> [ABOUT THIS TASK]: Return all of the entries exactly, but do not include the pictures.

PROVIDED MATERIAL START

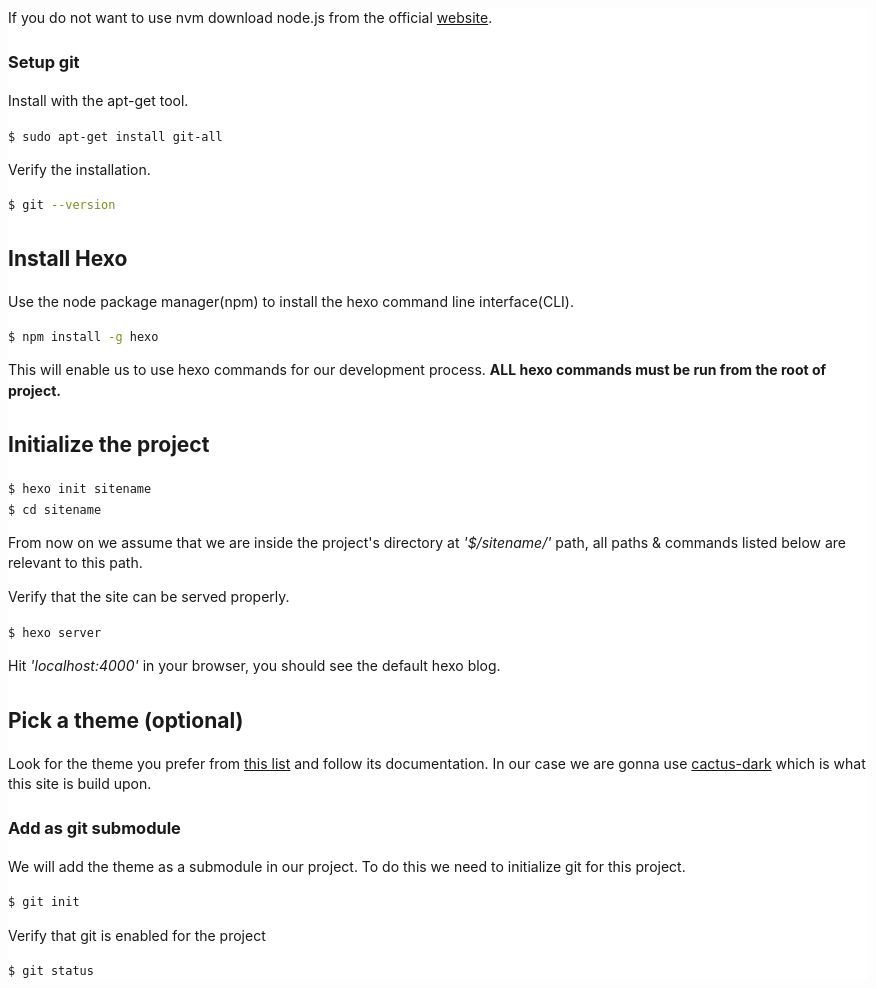If you do not want to use nvm download node.js from the official [website](https://nodejs.org/en/download).

### Setup git
Install with the apt-get tool.
```sh
$ sudo apt-get install git-all
```

Verify the installation.
```sh
$ git --version
```

## Install Hexo
Use the node package manager(npm) to install the hexo command line interface(CLI).
```sh
$ npm install -g hexo
```
This will enable us to use hexo commands for our development process.
**ALL hexo commands must be run from the root of project.**

## Initialize the project
```sh
$ hexo init sitename
$ cd sitename
```

From now on we assume that we are inside the project's directory at *'$/sitename/'* path, all paths & commands listed below are relevant to this path.

Verify that the site can be served properly.
```sh
$ hexo server
```
Hit *'localhost:4000'* in your browser, you should see the default hexo blog.

## Pick a theme (optional)
Look for the theme you prefer from [this list](https://hexo.io/themes/) and follow its documentation. In our case we are gonna use [cactus-dark](https://github.com/probberechts/cactus-dark) which is what this site is build upon.

### Add as git submodule
We will add the theme as a submodule in our project. To do this we need to initialize git for this project.
```sh
$ git init
```

Verify that git is enabled for the project
```sh
$ git status
```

PROVIDED MATERIAL END

> [SOLUTION TO THE PROBLEM]:
If you do not want to use nvm download node.js from the official [website](https://nodejs.org/en/download).

### Setup git
Install with the apt-get tool.
```sh
$ sudo apt-get install git-all
```

Verify the installation.
```sh
$ git --version
```

## Install Hexo
Use the node package manager(npm) to install the hexo command line interface(CLI).
```sh
$ npm install -g hexo
```
This will enable us to use hexo commands for our development process.
**ALL hexo commands must be run from the root of project.**

## Initialize the project
```sh
$ hexo init sitename
$ cd sitename
```

From now on we assume that we are inside the project's directory at *'$/sitename/'* path, all paths & commands listed below are relevant to this path.

Verify that the site can be served properly.
```sh
$ hexo server
```
Hit *'localhost:4000'* in your browser, you should see the default hexo blog.

## Pick a theme (optional)
Look for the theme you prefer from [this list](https://hexo.io/themes/) and follow its documentation. In our case we are gonna use [cactus-dark](https://github.com/probberechts/cactus-dark) which is what this site is build upon.

### Add as git submodule
We will add the theme as a submodule in our project. To do this we need to initialize git for this project.
```sh
$ git init
```

Verify that git is enabled for the project
```sh
$ git status
```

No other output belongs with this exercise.